## Problem:
Repeat the entries below exactly, missing none.

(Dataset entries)
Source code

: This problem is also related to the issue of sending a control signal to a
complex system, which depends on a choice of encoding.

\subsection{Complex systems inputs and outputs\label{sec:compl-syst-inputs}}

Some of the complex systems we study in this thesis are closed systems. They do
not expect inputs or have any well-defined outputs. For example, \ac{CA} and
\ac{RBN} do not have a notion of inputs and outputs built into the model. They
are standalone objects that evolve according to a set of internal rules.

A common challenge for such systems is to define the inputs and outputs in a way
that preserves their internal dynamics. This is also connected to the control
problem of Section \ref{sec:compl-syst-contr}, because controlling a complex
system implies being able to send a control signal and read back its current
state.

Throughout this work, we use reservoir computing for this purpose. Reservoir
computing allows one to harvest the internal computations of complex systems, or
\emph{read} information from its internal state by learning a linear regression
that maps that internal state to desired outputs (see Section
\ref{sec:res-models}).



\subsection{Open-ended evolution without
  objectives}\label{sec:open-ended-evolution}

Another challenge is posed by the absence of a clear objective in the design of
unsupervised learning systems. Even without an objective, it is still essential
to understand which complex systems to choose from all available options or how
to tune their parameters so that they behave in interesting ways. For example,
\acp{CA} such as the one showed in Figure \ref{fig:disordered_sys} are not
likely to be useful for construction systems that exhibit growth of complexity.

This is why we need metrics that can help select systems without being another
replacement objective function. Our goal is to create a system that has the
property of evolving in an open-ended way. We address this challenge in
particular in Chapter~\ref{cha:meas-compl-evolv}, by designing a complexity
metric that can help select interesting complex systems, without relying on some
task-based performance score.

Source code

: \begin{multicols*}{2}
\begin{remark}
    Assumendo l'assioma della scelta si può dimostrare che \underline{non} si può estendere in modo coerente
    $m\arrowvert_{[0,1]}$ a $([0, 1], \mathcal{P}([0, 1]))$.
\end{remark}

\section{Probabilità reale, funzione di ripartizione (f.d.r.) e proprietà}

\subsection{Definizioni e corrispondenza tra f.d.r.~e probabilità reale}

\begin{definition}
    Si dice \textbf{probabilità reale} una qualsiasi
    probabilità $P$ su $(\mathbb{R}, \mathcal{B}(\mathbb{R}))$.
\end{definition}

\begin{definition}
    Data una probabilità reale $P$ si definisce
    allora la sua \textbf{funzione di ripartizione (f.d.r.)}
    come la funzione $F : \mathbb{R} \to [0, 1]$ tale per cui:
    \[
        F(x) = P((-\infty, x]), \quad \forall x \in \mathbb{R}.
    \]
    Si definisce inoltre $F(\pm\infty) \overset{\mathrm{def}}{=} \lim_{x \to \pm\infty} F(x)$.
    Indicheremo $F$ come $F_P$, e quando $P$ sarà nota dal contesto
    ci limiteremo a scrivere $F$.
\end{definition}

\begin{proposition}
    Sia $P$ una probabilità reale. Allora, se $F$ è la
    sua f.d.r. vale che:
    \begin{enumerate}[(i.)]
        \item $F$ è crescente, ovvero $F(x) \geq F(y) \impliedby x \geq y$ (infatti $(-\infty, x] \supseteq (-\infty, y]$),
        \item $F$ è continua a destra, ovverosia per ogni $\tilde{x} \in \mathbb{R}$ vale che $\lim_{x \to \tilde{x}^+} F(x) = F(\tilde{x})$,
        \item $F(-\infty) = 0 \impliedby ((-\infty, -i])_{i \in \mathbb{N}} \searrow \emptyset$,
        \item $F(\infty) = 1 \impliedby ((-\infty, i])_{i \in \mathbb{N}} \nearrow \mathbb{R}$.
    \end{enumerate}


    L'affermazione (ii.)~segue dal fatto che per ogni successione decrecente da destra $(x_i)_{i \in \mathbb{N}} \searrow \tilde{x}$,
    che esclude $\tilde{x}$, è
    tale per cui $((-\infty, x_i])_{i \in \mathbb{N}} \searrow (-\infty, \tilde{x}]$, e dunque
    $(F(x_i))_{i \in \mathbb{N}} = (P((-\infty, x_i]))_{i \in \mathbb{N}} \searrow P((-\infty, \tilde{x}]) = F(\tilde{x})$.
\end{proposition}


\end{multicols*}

## Result of the exercise:
Source code

: This problem is also related to the issue of sending a control signal to a
complex system, which depends on a choice of encoding.

\subsection{Complex systems inputs and outputs\label{sec:compl-syst-inputs}}

Some of the complex systems we study in this thesis are closed systems. They do
not expect inputs or have any well-defined outputs. For example, \ac{CA} and
\ac{RBN} do not have a notion of inputs and outputs built into the model. They
are standalone objects that evolve according to a set of internal rules.

A common challenge for such systems is to define the inputs and outputs in a way
that preserves their internal dynamics. This is also connected to the control
problem of Section \ref{sec:compl-syst-contr}, because controlling a complex
system implies being able to send a control signal and read back its current
state.

Throughout this work, we use reservoir computing for this purpose. Reservoir
computing allows one to harvest the internal computations of complex systems, or
\emph{read} information from its internal state by learning a linear regression
that maps that internal state to desired outputs (see Section
\ref{sec:res-models}).



\subsection{Open-ended evolution without
  objectives}\label{sec:open-ended-evolution}

Another challenge is posed by the absence of a clear objective in the design of
unsupervised learning systems. Even without an objective, it is still essential
to understand which complex systems to choose from all available options or how
to tune their parameters so that they behave in interesting ways. For example,
\acp{CA} such as the one showed in Figure \ref{fig:disordered_sys} are not
likely to be useful for construction systems that exhibit growth of complexity.

This is why we need metrics that can help select systems without being another
replacement objective function. Our goal is to create a system that has the
property of evolving in an open-ended way. We address this challenge in
particular in Chapter~\ref{cha:meas-compl-evolv}, by designing a complexity
metric that can help select interesting complex systems, without relying on some
task-based performance score.

Source code

: \begin{multicols*}{2}
\begin{remark}
    Assumendo l'assioma della scelta si può dimostrare che \underline{non} si può estendere in modo coerente
    $m\arrowvert_{[0,1]}$ a $([0, 1], \mathcal{P}([0, 1]))$.
\end{remark}

\section{Probabilità reale, funzione di ripartizione (f.d.r.) e proprietà}

\subsection{Definizioni e corrispondenza tra f.d.r.~e probabilità reale}

\begin{definition}
    Si dice \textbf{probabilità reale} una qualsiasi
    probabilità $P$ su $(\mathbb{R}, \mathcal{B}(\mathbb{R}))$.
\end{definition}

\begin{definition}
    Data una probabilità reale $P$ si definisce
    allora la sua \textbf{funzione di ripartizione (f.d.r.)}
    come la funzione $F : \mathbb{R} \to [0, 1]$ tale per cui:
    \[
        F(x) = P((-\infty, x]), \quad \forall x \in \mathbb{R}.
    \]
    Si definisce inoltre $F(\pm\infty) \overset{\mathrm{def}}{=} \lim_{x \to \pm\infty} F(x)$.
    Indicheremo $F$ come $F_P$, e quando $P$ sarà nota dal contesto
    ci limiteremo a scrivere $F$.
\end{definition}

\begin{proposition}
    Sia $P$ una probabilità reale. Allora, se $F$ è la
    sua f.d.r. vale che:
    \begin{enumerate}[(i.)]
        \item $F$ è crescente, ovvero $F(x) \geq F(y) \impliedby x \geq y$ (infatti $(-\infty, x] \supseteq (-\infty, y]$),
        \item $F$ è continua a destra, ovverosia per ogni $\tilde{x} \in \mathbb{R}$ vale che $\lim_{x \to \tilde{x}^+} F(x) = F(\tilde{x})$,
        \item $F(-\infty) = 0 \impliedby ((-\infty, -i])_{i \in \mathbb{N}} \searrow \emptyset$,
        \item $F(\infty) = 1 \impliedby ((-\infty, i])_{i \in \mathbb{N}} \nearrow \mathbb{R}$.
    \end{enumerate}


    L'affermazione (ii.)~segue dal fatto che per ogni successione decrecente da destra $(x_i)_{i \in \mathbb{N}} \searrow \tilde{x}$,
    che esclude $\tilde{x}$, è
    tale per cui $((-\infty, x_i])_{i \in \mathbb{N}} \searrow (-\infty, \tilde{x}]$, e dunque
    $(F(x_i))_{i \in \mathbb{N}} = (P((-\infty, x_i]))_{i \in \mathbb{N}} \searrow P((-\infty, \tilde{x}]) = F(\tilde{x})$.
\end{proposition}


\end{multicols*}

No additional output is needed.